Like traditional recreation, it involves activities that a person enjoys
doing that a person is interested in.
But to the extent that these activities become intertwined with the
notion of survival, there develops almost a desperate quality to them.
So
recreation gradually loses its flowing blendable continual elements and starts
to develop the defined discrete focused qualities of work. The more that it loses its flowing organic
qualities, the more that it seems like activities that are done apart from the
person. They become activities that do
not flow as an extension of a person’s core sense of self. Granted there are people who really enjoy
their work activity, but even they must adhere to certain formal defined
discrete criteria, in order to do it right.
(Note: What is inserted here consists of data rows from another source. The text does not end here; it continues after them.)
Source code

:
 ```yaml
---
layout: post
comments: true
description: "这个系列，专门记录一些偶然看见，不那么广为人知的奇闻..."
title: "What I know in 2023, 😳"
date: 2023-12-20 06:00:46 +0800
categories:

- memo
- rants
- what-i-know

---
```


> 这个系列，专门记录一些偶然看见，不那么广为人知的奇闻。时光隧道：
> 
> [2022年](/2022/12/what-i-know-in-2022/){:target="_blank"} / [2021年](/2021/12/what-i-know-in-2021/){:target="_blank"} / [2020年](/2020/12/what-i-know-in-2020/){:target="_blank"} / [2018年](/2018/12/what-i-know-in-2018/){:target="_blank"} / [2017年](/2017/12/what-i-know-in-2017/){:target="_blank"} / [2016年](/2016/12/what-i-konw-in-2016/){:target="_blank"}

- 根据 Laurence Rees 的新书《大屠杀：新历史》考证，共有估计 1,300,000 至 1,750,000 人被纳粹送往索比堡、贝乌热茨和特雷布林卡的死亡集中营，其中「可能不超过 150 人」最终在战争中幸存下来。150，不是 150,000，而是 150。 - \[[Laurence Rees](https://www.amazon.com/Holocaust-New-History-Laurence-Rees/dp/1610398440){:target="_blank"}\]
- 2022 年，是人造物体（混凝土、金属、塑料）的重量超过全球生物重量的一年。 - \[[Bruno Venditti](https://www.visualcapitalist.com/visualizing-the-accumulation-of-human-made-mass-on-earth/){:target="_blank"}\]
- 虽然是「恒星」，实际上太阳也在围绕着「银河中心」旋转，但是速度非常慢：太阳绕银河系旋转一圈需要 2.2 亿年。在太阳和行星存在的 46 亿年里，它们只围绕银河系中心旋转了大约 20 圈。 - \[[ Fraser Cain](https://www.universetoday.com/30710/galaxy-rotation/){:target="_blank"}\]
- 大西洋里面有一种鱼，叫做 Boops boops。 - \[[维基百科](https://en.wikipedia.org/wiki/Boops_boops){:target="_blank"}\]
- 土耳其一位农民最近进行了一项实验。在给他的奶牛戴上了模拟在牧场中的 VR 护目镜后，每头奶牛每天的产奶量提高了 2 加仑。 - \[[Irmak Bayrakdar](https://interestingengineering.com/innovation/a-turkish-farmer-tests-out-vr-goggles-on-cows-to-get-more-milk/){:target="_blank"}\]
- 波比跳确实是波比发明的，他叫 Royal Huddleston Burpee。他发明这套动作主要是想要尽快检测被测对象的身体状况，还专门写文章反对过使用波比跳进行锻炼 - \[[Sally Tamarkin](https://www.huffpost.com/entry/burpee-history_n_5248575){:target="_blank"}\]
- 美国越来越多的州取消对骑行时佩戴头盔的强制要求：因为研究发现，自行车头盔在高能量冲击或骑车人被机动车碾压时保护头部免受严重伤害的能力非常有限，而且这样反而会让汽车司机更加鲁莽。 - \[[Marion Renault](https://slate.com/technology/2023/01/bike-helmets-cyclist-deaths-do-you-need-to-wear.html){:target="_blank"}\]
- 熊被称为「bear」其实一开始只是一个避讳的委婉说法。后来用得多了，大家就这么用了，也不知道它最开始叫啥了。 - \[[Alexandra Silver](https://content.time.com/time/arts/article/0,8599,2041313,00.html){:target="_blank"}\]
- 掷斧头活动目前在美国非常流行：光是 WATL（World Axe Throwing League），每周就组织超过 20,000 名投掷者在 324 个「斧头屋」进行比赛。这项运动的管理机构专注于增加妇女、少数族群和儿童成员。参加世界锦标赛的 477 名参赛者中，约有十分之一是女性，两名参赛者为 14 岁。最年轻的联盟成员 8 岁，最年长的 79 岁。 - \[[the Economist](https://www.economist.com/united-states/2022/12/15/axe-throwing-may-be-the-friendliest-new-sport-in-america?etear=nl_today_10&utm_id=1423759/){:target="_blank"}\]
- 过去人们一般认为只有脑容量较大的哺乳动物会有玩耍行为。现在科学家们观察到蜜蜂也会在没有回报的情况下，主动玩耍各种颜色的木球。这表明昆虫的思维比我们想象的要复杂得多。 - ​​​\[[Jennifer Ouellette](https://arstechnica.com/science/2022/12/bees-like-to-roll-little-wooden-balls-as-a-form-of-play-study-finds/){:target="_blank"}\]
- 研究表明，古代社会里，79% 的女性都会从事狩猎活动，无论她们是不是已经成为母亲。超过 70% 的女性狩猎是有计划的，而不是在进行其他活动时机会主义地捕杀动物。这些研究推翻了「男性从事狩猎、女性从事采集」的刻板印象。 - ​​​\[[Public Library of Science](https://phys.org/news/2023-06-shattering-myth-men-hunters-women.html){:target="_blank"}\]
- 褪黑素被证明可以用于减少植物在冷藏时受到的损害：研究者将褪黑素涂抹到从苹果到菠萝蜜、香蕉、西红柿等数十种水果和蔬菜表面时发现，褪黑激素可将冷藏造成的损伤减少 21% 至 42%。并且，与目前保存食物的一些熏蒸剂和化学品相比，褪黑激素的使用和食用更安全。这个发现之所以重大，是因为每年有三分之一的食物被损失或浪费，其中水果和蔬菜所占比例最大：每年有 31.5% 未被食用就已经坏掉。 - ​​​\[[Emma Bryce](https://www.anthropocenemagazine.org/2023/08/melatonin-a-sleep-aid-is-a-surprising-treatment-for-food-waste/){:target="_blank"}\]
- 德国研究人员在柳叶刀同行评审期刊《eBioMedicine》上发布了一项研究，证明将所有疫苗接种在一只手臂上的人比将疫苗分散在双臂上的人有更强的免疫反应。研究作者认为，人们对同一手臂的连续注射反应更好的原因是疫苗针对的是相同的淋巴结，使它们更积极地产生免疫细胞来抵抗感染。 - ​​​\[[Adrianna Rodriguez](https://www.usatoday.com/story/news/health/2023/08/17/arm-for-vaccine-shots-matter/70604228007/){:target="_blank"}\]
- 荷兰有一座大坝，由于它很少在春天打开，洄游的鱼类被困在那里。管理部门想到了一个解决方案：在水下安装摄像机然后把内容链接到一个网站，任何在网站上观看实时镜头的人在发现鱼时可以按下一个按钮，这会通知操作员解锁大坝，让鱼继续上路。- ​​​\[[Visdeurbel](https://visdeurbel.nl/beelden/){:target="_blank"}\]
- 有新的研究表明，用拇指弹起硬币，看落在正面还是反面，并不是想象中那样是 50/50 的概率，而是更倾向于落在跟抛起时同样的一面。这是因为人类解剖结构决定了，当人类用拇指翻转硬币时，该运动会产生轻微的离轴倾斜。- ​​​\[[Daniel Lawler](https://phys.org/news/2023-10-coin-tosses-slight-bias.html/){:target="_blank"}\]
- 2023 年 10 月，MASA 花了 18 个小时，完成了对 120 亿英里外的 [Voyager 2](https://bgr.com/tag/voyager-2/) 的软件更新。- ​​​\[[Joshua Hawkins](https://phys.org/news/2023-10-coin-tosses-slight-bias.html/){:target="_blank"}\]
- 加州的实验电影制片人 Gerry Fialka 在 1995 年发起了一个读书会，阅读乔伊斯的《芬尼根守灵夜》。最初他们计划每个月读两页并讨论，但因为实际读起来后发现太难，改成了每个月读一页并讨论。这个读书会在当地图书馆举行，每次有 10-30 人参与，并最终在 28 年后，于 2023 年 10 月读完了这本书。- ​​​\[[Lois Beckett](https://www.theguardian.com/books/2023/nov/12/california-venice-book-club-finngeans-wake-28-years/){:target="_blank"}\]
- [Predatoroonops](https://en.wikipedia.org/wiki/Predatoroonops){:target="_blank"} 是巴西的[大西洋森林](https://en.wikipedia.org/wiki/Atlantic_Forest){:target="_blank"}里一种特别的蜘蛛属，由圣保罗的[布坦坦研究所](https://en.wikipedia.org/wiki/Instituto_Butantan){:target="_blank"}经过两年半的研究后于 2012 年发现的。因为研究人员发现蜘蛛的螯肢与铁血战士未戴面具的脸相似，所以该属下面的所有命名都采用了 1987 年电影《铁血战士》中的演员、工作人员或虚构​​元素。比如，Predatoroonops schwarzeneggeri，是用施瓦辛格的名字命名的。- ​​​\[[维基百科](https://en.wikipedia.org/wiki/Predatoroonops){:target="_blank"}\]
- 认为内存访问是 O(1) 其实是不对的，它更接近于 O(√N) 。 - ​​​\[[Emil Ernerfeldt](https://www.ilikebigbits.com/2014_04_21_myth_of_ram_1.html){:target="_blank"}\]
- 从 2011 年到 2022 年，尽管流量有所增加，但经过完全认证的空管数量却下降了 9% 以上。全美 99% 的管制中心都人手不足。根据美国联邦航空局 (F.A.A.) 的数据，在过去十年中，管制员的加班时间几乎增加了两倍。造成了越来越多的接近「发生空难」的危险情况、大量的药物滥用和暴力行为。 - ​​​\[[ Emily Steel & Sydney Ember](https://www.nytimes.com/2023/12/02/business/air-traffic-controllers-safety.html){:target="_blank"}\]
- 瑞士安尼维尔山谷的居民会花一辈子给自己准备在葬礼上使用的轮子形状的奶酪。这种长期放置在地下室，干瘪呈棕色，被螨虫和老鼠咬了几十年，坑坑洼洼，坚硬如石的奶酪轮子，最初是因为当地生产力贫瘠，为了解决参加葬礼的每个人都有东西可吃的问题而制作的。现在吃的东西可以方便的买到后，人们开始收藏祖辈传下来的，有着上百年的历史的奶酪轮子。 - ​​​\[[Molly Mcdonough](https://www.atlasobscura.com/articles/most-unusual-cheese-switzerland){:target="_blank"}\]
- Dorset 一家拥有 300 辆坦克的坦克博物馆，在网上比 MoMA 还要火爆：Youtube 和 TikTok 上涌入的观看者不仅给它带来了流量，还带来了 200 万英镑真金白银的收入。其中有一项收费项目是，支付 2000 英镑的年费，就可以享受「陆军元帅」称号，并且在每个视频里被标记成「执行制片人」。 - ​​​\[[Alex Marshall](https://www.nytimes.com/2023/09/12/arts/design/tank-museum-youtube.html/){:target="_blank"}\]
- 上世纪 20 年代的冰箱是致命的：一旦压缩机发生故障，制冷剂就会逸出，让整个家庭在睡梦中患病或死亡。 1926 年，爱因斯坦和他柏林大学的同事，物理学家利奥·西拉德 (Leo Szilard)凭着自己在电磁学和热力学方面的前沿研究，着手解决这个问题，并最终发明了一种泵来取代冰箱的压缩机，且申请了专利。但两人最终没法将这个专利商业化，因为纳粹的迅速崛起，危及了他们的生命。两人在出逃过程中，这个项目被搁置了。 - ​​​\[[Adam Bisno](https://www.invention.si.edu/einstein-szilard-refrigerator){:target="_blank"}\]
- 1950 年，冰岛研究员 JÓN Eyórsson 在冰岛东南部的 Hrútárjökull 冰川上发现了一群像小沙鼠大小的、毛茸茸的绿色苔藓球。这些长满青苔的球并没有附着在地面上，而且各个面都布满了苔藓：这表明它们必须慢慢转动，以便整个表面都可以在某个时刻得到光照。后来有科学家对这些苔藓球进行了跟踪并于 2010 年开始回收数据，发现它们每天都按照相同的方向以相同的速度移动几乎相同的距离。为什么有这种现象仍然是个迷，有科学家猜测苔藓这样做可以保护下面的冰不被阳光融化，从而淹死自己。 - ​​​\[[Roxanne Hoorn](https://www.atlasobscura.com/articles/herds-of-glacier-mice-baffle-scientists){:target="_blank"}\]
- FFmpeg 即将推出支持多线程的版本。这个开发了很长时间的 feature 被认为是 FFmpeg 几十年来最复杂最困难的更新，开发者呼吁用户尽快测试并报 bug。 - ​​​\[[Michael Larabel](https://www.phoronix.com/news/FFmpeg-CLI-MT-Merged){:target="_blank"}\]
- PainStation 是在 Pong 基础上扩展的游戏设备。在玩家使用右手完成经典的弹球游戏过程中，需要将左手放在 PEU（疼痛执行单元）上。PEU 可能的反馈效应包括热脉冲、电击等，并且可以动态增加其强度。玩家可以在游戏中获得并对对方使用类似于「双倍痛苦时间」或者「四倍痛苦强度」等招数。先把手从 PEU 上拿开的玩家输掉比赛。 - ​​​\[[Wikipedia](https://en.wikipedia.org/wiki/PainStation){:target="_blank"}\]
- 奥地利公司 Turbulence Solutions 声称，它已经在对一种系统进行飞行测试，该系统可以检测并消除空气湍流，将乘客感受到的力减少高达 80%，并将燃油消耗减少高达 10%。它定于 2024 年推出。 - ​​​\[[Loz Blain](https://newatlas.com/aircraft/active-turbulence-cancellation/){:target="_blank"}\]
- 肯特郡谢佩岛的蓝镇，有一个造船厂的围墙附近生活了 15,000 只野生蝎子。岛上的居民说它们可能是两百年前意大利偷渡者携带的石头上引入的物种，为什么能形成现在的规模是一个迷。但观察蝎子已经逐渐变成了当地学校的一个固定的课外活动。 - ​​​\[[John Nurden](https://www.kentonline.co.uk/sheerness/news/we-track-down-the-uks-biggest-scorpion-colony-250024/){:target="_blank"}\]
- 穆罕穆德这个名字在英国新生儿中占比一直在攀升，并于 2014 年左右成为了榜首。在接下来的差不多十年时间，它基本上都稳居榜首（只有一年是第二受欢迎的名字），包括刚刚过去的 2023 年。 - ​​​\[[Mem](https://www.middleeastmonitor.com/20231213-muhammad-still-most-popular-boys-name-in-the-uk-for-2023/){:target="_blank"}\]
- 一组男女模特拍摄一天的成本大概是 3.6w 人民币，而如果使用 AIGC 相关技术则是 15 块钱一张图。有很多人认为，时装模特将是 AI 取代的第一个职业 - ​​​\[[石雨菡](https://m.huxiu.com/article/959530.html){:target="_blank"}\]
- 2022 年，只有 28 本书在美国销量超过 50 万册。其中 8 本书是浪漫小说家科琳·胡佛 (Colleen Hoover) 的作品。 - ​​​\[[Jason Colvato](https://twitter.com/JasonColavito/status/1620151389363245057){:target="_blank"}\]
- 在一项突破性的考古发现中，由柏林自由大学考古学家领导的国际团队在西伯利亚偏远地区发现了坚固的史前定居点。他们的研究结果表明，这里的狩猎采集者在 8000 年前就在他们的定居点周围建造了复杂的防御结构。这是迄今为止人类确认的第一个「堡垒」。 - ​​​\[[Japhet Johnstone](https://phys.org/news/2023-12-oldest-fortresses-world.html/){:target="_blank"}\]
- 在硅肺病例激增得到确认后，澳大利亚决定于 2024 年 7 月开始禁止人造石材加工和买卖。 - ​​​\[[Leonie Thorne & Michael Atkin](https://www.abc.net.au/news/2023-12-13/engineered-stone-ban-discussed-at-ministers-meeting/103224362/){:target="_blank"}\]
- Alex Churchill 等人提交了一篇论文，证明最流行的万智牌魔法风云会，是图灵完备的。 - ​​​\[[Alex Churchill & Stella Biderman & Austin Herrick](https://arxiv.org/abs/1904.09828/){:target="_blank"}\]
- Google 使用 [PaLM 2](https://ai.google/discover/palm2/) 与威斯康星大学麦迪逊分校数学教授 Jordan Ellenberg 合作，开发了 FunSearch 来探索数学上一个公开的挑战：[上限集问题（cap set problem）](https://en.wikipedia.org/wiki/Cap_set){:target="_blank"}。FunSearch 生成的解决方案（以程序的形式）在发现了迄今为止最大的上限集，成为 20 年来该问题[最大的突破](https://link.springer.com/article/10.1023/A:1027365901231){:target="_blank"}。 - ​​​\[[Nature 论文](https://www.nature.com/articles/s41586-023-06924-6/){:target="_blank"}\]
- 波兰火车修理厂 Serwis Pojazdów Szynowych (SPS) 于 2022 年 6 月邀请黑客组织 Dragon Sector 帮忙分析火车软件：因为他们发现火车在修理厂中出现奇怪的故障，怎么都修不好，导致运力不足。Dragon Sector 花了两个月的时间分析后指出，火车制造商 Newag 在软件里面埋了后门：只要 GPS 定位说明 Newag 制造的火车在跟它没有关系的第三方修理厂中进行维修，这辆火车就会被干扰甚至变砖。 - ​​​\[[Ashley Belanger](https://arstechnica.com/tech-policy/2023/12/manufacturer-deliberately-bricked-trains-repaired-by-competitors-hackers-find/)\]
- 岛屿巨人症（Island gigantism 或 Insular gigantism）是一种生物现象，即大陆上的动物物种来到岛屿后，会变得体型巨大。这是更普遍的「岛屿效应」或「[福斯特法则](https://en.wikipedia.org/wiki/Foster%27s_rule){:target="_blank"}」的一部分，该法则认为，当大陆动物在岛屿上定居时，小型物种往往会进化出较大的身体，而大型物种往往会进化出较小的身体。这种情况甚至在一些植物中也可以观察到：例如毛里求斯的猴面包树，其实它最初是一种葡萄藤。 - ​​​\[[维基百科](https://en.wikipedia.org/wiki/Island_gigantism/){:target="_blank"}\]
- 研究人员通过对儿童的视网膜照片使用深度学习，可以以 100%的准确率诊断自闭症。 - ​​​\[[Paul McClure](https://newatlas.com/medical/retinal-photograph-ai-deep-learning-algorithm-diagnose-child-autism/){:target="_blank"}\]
And these criteria create the kind of stress, the kind of tension that
are more typical of work activities.
And
as recreation blurs into work activities, the threat of sinking into conative
anesthesia (the numbing of the will) causes people to react by pushing work –
in particular, human work - into robotic-flavored work activities. This way, people can generate abrasive
friction in order to pull out of their technology-based numbness and thus feel
more alive. With robot-like work, everything
has to be neat and crisp and done just so.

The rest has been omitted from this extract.